Format 1 (triptych): 132 x 390 cm / 52 x 153.5 in, edition of 6 + 2 AP
Format 2 (triptych): 67 x 197,4 cm / 26.4 x 77.8 in, edition of 6 + 2 AP
Hybrid photography, archival pigment print, aludibond, diasec, custom-made aluminium frame
Water is the most abundant chemical compound in the universe. It’s ubiquitous in our own solar system and fundamental to all life operations in space and on our home planet. Water has even been recently detected in far distant galaxies more than 12 billion light-years away. It´s vital in supporting human habitation for things like drinking water, agriculture, radiation shielding, and oxygen. But water is also the key element in a process called “terraforming”, whereby a hostile environment, like a planet that is too cold, too hot, or with an unbreathable atmosphere, can be altered to make it suitable for human life. Such a process is not merely a futuristic scenario but represents exactly what is happening on Earth at this very moment as the process of atmospheric change brought about by increasing CO2 emissions heats up our planet and speeds up the process of climate change. This development poses a calamitous threat to the world population both present and future as one of its consequences is the retreat of glaciers and the melting of glacial ice which leads to globally rising sea levels, flooding, loss of habitable land and scarcity of food and drinking water. Implicit in the terraforming dialogue is the paradox that we might need to transform our neighbour planet Mars into a habitable environment precisely because we are transforming our home planet into an uninhabitable one.

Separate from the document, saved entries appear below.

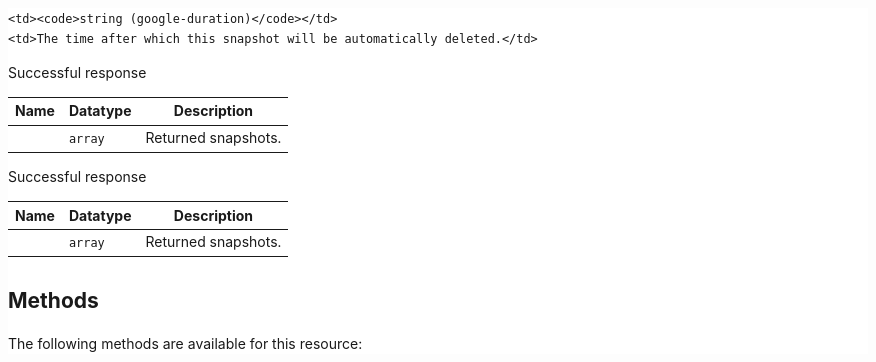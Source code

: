     <td><code>string (google-duration)</code></td>
    <td>The time after which this snapshot will be automatically deleted.</td>
</tr>
</tbody>
</table>
</TabItem>
<TabItem value="projects_locations_snapshots_list">

Successful response

<table>
<thead>
    <tr>
    <th>Name</th>
    <th>Datatype</th>
    <th>Description</th>
    </tr>
</thead>
<tbody>
<tr>
    <td><CopyableCode code="snapshots" /></td>
    <td><code>array</code></td>
    <td>Returned snapshots.</td>
</tr>
</tbody>
</table>
</TabItem>
<TabItem value="projects_snapshots_list">

Successful response

<table>
<thead>
    <tr>
    <th>Name</th>
    <th>Datatype</th>
    <th>Description</th>
    </tr>
</thead>
<tbody>
<tr>
    <td><CopyableCode code="snapshots" /></td>
    <td><code>array</code></td>
    <td>Returned snapshots.</td>
</tr>
</tbody>
</table>
</TabItem>
</Tabs>

## Methods

The following methods are available for this resource:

The triptych “frozen waves” focusses on the transformation of solid ice into liquid water. It depicts a melting glacier in Iceland, still frozen but already in the process of liquefaction. The present clearly observable disappearance of glaciers is no longer due to natural causes but must be ascribed to anthropogenic influences – as humankind and its technologies impact upon the Earth’s climate. Glaciers are the Earth’s largest reservoirs of fresh water and an essential element of the fragile ecological balance of our biospheres. Over recent decades, however, the majority of the world’s glaciers have suffered a drastic reduction in their mass as a consequence of global climate change. Increasing satellite observation from space helps us to measure the glacier mass balance as well as to track changes in ice sheet thickness and ice flow velocities. Rising temperatures across the world and the consequent shrinkage of glacial ice are to be attributed to the ever more potent greenhouse effect. The artwork “frozen waves” expresses the inherent violence of this transformation process. The ice walls seem to fight against the inevitable loss of stability, turning into chaotic liquid structures. The triptych composition of the work intensifies the immersive effect of being swept away by the forces of this liquefaction and reveals the dialectic behind the concept of terraforming – the beauty of creation on one side and the violence of destruction on the other.